* **What the task asks**
Report each line from the listing that the string "premises" appears in.

* **Given information**
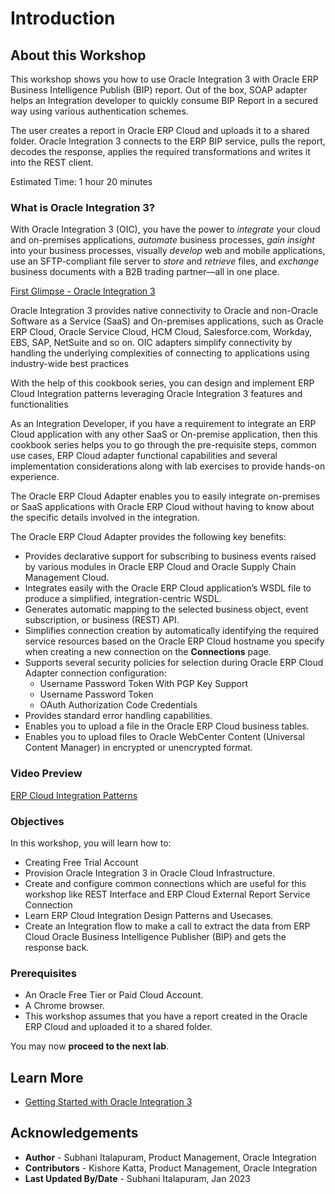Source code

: # Introduction

## About this Workshop

This workshop shows you how to use Oracle Integration 3 with Oracle ERP Business Intelligence Publish (BIP) report. Out of the box, SOAP adapter helps an Integration developer to quickly consume BIP Report in a secured way using various authentication schemes.

The user creates a report in Oracle ERP Cloud and uploads it to a shared folder. Oracle Integration 3 connects to the ERP BIP service, pulls the report, decodes the response, applies the required transformations and writes it into the REST client.

Estimated Time: 1 hour 20 minutes

### What is Oracle Integration 3?
With Oracle Integration 3 (OIC), you have the power to *integrate* your cloud and on-premises applications, *automate* business processes, *gain insight* into your business processes, visually *develop* web and mobile applications, use an SFTP-compliant file server to *store* and *retrieve* files, and *exchange* business documents with a B2B trading partner—all in one place.

[First Glimpse - Oracle Integration 3](youtube:yW3TEBWkFbg)

Oracle Integration 3 provides native connectivity to Oracle and non-Oracle Software as a Service (SaaS) and On-premises applications, such as Oracle ERP Cloud, Oracle Service Cloud, HCM Cloud, Salesforce.com, Workday, EBS, SAP, NetSuite and so on. OIC adapters simplify connectivity by handling the underlying complexities of connecting to applications using industry-wide best practices

With the help of this cookbook series, you can design and implement ERP Cloud Integration patterns leveraging Oracle Integration 3 features and functionalities

As an Integration Developer, if you have a requirement to integrate an ERP Cloud application with any other SaaS or On-premise application, then this cookbook series helps you to go through the pre-requisite steps, common use cases, ERP Cloud adapter functional capabilities and several implementation considerations along with lab exercises to provide hands-on experience.

The Oracle ERP Cloud Adapter enables you to easily integrate on-premises or SaaS applications with Oracle ERP Cloud without having to know about the specific details involved in the integration.

The Oracle ERP Cloud Adapter provides the following key benefits:
- Provides declarative support for subscribing to business events raised by various modules in Oracle ERP Cloud and Oracle Supply Chain Management Cloud.
- Integrates easily with the Oracle ERP Cloud application’s WSDL file to produce a simplified, integration-centric WSDL.
- Generates automatic mapping to the selected business object, event subscription, or business (REST) API.
- Simplifies connection creation by automatically identifying the required service resources based on the Oracle ERP Cloud hostname you specify when creating a new connection on the **Connections** page.
- Supports several security policies for selection during Oracle ERP Cloud Adapter connection configuration:
    - Username Password Token With PGP Key Support
    - Username Password Token
    - OAuth Authorization Code Credentials
- Provides standard error handling capabilities.
- Enables you to upload a file in the Oracle ERP Cloud business tables.
- Enables you to upload files to Oracle WebCenter Content (Universal Content Manager) in encrypted or unencrypted format.

###	Video Preview

[ERP Cloud Integration Patterns](youtube:nKXbh2ZPuMI)

### Objectives

In this workshop, you will learn how to:

* Creating Free Trial Account
* Provision Oracle Integration 3 in Oracle Cloud Infrastructure.
* Create and configure common connections which are useful for this workshop like REST Interface and ERP Cloud External Report Service Connection
* Learn ERP Cloud Integration Design Patterns and Usecases.
* Create an Integration flow to make a call to extract the data from ERP Cloud Oracle Business Intelligence Publisher (BIP) and gets the response back.

### Prerequisites

* An Oracle Free Tier or Paid Cloud Account.
* A Chrome browser.
* This workshop assumes that you have a report created in the Oracle ERP Cloud and uploaded it to a shared folder.


You may now **proceed to the next lab**.

## Learn More

* [Getting Started with Oracle Integration 3](https://docs.oracle.com/en/cloud/paas/application-integration/index.html)

## Acknowledgements

* **Author** - Subhani Italapuram, Product Management, Oracle Integration
* **Contributors** - Kishore Katta, Product Management, Oracle Integration
* **Last Updated By/Date** - Subhani Italapuram, Jan 2023
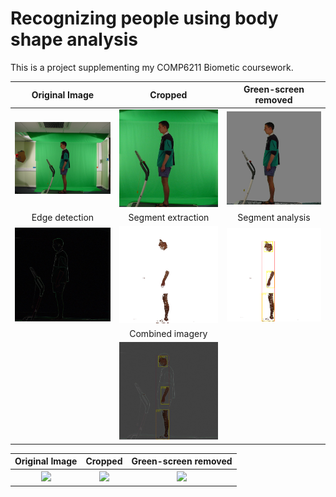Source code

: # Recognizing people using body shape analysis

This is a project supplementing my COMP6211 Biometic coursework. 

| Original Image | Cropped | Green-screen removed |
|:-------------: | :-------------: | :-------------:|
| ![alt text](https://github.com/ivanplex/Gait_Analysis/blob/master/report/res/original.jpg "Original Image") | ![alt text](https://github.com/ivanplex/Gait_Analysis/blob/master/report/res/cropped.jpg "Cropped Image") | ![alt text](https://github.com/ivanplex/Gait_Analysis/blob/master/report/res/noGreen.jpg "Green-screen removed") |
| Edge detection | Segment extraction | Segment analysis |
| ![alt text](https://github.com/ivanplex/Gait_Analysis/blob/master/report/res/edgeDetection.jpg "Edge detection") | ![alt text](https://github.com/ivanplex/Gait_Analysis/blob/master/report/res/skin.png "Segment extraction") | ![alt text](https://github.com/ivanplex/Gait_Analysis/blob/master/report/res/segment_analysis.png "Segment analysis") |
|  | Combined imagery |  |
|  | ![alt text](https://github.com/ivanplex/Gait_Analysis/blob/master/report/res/combined.jpg "Combined imagery") |  |


<table style="width:100%">
  <tr>
    <th align="center">
    	Original Image
    </th>
    <th align="center">
    	Cropped
    </th> 
    <th>
    	Green-screen removed
    </th>
  </tr>
  <tr>
    <th align="center">
    	<image src="https://github.com/ivanplex/Gait_Analysis/blob/master/report/res/original.jpg" width="300px"/>
    </th>
    <th align="center">
    	<image src="https://github.com/ivanplex/Gait_Analysis/blob/master/report/res/cropped.jpg" height="300px"/>
    </th> 
    <th align="center">
    	<image src="https://github.com/ivanplex/Gait_Analysis/blob/master/report/res/noGreen.jpg" height="300px"/>
    </th> 
  </tr>
  
</table>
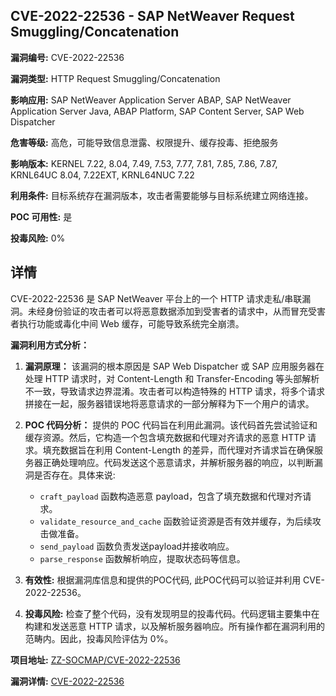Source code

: ## CVE-2022-22536 - SAP NetWeaver Request Smuggling/Concatenation

**漏洞编号:** CVE-2022-22536

**漏洞类型:** HTTP Request Smuggling/Concatenation

**影响应用:** SAP NetWeaver Application Server ABAP, SAP NetWeaver Application Server Java, ABAP Platform, SAP Content Server, SAP Web Dispatcher

**危害等级:** 高危，可能导致信息泄露、权限提升、缓存投毒、拒绝服务

**影响版本:** KERNEL 7.22, 8.04, 7.49, 7.53, 7.77, 7.81, 7.85, 7.86, 7.87, KRNL64UC 8.04, 7.22EXT, KRNL64NUC 7.22

**利用条件:** 目标系统存在漏洞版本，攻击者需要能够与目标系统建立网络连接。

**POC 可用性:** 是

**投毒风险:** 0%

## 详情

CVE-2022-22536 是 SAP NetWeaver 平台上的一个 HTTP 请求走私/串联漏洞。未经身份验证的攻击者可以将恶意数据添加到受害者的请求中，从而冒充受害者执行功能或毒化中间 Web 缓存，可能导致系统完全崩溃。 

**漏洞利用方式分析：**

1.  **漏洞原理：** 该漏洞的根本原因是 SAP Web Dispatcher 或 SAP 应用服务器在处理 HTTP 请求时，对 Content-Length 和 Transfer-Encoding 等头部解析不一致，导致请求边界混淆。攻击者可以构造特殊的 HTTP 请求，将多个请求拼接在一起，服务器错误地将恶意请求的一部分解释为下一个用户的请求。

2.  **POC 代码分析：** 提供的 POC 代码旨在利用此漏洞。该代码首先尝试验证和缓存资源。然后，它构造一个包含填充数据和代理对齐请求的恶意 HTTP 请求。填充数据旨在利用 Content-Length 的差异，而代理对齐请求旨在确保服务器正确处理响应。代码发送这个恶意请求，并解析服务器的响应，以判断漏洞是否存在。具体来说:
    * `craft_payload` 函数构造恶意 payload，包含了填充数据和代理对齐请求。
    * `validate_resource_and_cache` 函数验证资源是否有效并缓存，为后续攻击做准备。
    * `send_payload` 函数负责发送payload并接收响应。
    * `parse_response` 函数解析响应，提取状态码等信息。

3. **有效性:** 根据漏洞库信息和提供的POC代码, 此POC代码可以验证并利用 CVE-2022-22536。

4. **投毒风险:** 检查了整个代码，没有发现明显的投毒代码。代码逻辑主要集中在构建和发送恶意 HTTP 请求，以及解析服务器响应。所有操作都在漏洞利用的范畴内。因此，投毒风险评估为 0%。

**项目地址:** [ZZ-SOCMAP/CVE-2022-22536](https://github.com/ZZ-SOCMAP/CVE-2022-22536)

**漏洞详情:** [CVE-2022-22536](https://nvd.nist.gov/vuln/detail/CVE-2022-22536)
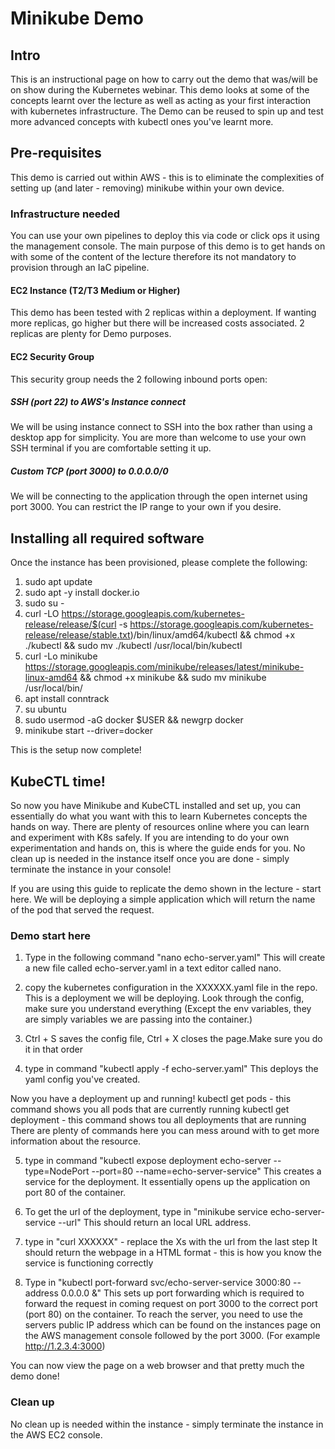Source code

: # Minikube Demo 

## Intro
This is an instructional page on how to carry out the demo that was/will be on show during the Kubernetes webinar. This demo looks at some of the concepts learnt over the lecture as well as acting as your first interaction with kubernetes infrastructure. The Demo can be reused to spin up and test more advanced concepts with kubectl ones you've learnt more.

## Pre-requisites 
This demo is carried out within AWS - this is to eliminate the complexities of setting up (and later - removing) minikube within your own device. 

### Infrastructure needed
You can use your own pipelines to deploy this via code or click ops it using the management console. The main purpose of this demo is to get hands on with some of the content of the lecture therefore its not mandatory to provision through an IaC pipeline. 

#### EC2 Instance (T2/T3 Medium or Higher)
This demo has been tested with 2 replicas within a deployment. If wanting more replicas, go higher but there will be increased costs associated. 2 replicas are plenty for Demo purposes. 

#### EC2 Security Group
This security group needs the 2 following inbound ports open: 

##### SSH (port 22) to AWS's Instance connect
We will be using instance connect to SSH into the box rather than using a desktop app for simplicity. You are more than welcome to use your own SSH terminal if you are comfortable setting it up. 

##### Custom TCP (port 3000) to 0.0.0.0/0
We will be connecting to the application through the open internet using port 3000. You can restrict the IP range to your own if you desire. 

## Installing all required software 
Once the instance has been provisioned, please complete the following:
1. sudo apt update 
2. sudo apt -y install docker.io
3. sudo su -
4. curl -LO https://storage.googleapis.com/kubernetes-release/release/$(curl -s https://storage.googleapis.com/kubernetes-release/release/stable.txt)/bin/linux/amd64/kubectl && chmod +x ./kubectl && sudo mv ./kubectl /usr/local/bin/kubectl
5. curl -Lo minikube https://storage.googleapis.com/minikube/releases/latest/minikube-linux-amd64 && chmod +x minikube && sudo mv minikube /usr/local/bin/
6. apt install conntrack
7. su ubuntu
8. sudo usermod -aG docker $USER && newgrp docker
9. minikube start --driver=docker

This is the setup now complete! 

## KubeCTL time! 
So now you have Minikube and KubeCTL installed and set up, you can essentially do what you want with this to learn Kubernetes concepts the hands on way. There are plenty of resources online where you can learn and experiment with K8s safely. If you are intending to do your own experimentation and hands on, this is where the guide ends for you. No clean up is needed in the instance itself once you are done - simply terminate the instance in your console! 

If you are using this guide to replicate the demo shown in the lecture - start here. We will be deploying a simple application which will return the name of the pod that served the request. 

### Demo start here

1. Type in the following command "nano echo-server.yaml"
This will create a new file called echo-server.yaml in a text editor called nano. 

2. copy the kubernetes configuration in the XXXXXX.yaml file in the repo. This is a deployment we will be deploying. Look through the config, make sure you understand everything (Except the env variables, they are simply variables we are passing into the container.)

3. Ctrl + S saves the config file, Ctrl + X closes the page.Make sure you do it in that order

4. type in command "kubectl apply -f echo-server.yaml"
This deploys the yaml config you've created.

Now you have a deployment up and running! 
kubectl get pods - this command shows you all pods that are currently running
kubectl get deployment - this command shows tou all deployments that are running 
There are plenty of commands here you can mess around with to get more information about the resource. 

5. type in command "kubectl expose deployment echo-server --type=NodePort --port=80 --name=echo-server-service"
This creates a service for the deployment. It essentially opens up the application on port 80 of the container.

6. To get the url of the deployment, type in "minikube service echo-server-service --url"
This should return an local URL address. 

7. type in "curl XXXXXX" - replace the Xs with the url from the last step 
It should return the webpage in a HTML format - this is how you know the service is functioning correctly 

8. Type in "kubectl port-forward svc/echo-server-service 3000:80 --address 0.0.0.0 &" 
This sets up port forwarding which is required to forward the request in coming request on port 3000 to the correct port (port 80) on the container. 
To reach the server, you need to use the servers public IP address which can be found on the instances page on the AWS management console followed by the port 3000. (For example http://1.2.3.4:3000)

You can now view the page on a web browser and that pretty much the demo done! 

### Clean up 
No clean up is needed within the instance - simply terminate the instance in the AWS EC2 console.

* **Solution to the problem**
With Oracle Integration 3 (OIC), you have the power to *integrate* your cloud and on-premises applications, *automate* business processes, *gain insight* into your business processes, visually *develop* web and mobile applications, use an SFTP-compliant file server to *store* and *retrieve* files, and *exchange* business documents with a B2B trading partner—all in one place.
Oracle Integration 3 provides native connectivity to Oracle and non-Oracle Software as a Service (SaaS) and On-premises applications, such as Oracle ERP Cloud, Oracle Service Cloud, HCM Cloud, Salesforce.com, Workday, EBS, SAP, NetSuite and so on. OIC adapters simplify connectivity by handling the underlying complexities of connecting to applications using industry-wide best practices
The Oracle ERP Cloud Adapter enables you to easily integrate on-premises or SaaS applications with Oracle ERP Cloud without having to know about the specific details involved in the integration.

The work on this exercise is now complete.